In the listing that follows, tally the lines containing "association"; give the count and nothing more.

*** Block opens ***

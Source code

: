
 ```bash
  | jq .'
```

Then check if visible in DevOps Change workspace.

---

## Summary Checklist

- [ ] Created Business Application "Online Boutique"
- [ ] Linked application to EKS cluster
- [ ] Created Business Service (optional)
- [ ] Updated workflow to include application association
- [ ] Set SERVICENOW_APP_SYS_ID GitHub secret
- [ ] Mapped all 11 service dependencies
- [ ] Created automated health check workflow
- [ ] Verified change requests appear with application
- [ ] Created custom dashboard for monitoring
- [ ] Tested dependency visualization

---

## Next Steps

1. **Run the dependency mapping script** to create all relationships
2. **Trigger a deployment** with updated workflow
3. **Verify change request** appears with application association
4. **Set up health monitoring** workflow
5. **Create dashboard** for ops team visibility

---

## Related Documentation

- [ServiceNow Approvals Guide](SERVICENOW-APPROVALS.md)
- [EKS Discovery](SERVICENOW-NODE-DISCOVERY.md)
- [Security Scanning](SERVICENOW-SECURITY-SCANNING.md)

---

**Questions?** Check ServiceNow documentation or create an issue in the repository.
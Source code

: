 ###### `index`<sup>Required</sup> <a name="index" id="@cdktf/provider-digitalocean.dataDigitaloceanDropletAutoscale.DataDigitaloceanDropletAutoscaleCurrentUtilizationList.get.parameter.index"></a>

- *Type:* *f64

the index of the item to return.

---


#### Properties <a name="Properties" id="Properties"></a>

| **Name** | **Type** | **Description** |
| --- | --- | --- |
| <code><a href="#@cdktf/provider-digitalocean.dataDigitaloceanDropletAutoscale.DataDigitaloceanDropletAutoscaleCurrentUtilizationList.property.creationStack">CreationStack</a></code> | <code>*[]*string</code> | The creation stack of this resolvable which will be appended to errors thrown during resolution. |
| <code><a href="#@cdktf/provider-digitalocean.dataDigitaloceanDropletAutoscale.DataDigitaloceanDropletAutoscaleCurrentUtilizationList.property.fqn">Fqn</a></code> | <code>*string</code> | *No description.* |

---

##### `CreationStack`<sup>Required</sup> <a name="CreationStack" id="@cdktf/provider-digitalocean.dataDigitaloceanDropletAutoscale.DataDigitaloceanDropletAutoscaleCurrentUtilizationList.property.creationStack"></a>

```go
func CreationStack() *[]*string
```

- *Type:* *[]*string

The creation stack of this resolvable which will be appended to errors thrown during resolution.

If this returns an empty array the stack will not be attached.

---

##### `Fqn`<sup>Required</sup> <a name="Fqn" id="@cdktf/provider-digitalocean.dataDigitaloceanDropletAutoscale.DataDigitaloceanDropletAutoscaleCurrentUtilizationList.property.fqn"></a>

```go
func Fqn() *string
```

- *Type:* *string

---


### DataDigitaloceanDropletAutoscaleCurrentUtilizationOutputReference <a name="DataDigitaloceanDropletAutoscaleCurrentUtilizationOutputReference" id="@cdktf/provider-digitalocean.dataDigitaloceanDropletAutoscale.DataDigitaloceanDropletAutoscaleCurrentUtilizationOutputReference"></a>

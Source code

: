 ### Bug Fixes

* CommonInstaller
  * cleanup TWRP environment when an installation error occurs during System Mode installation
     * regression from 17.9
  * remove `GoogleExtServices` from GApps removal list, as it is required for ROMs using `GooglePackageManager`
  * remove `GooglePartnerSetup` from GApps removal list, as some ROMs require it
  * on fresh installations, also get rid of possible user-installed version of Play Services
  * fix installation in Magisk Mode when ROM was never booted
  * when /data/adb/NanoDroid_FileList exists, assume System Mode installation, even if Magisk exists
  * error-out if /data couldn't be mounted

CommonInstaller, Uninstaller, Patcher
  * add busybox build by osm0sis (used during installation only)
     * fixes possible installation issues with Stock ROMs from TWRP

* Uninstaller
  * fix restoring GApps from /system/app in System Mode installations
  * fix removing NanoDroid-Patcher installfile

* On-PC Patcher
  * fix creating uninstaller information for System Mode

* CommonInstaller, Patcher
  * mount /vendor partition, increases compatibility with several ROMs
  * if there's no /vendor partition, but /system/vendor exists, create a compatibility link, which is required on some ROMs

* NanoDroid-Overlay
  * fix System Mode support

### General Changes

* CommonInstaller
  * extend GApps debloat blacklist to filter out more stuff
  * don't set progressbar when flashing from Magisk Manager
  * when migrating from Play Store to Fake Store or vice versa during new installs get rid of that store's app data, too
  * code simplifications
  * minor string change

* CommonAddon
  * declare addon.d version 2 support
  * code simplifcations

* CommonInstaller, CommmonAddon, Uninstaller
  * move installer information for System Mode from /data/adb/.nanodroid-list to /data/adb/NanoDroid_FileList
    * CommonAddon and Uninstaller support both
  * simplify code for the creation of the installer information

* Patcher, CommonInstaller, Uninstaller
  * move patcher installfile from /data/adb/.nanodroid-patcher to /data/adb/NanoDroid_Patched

*** Block closes ***

RESULT OF THE TASK
2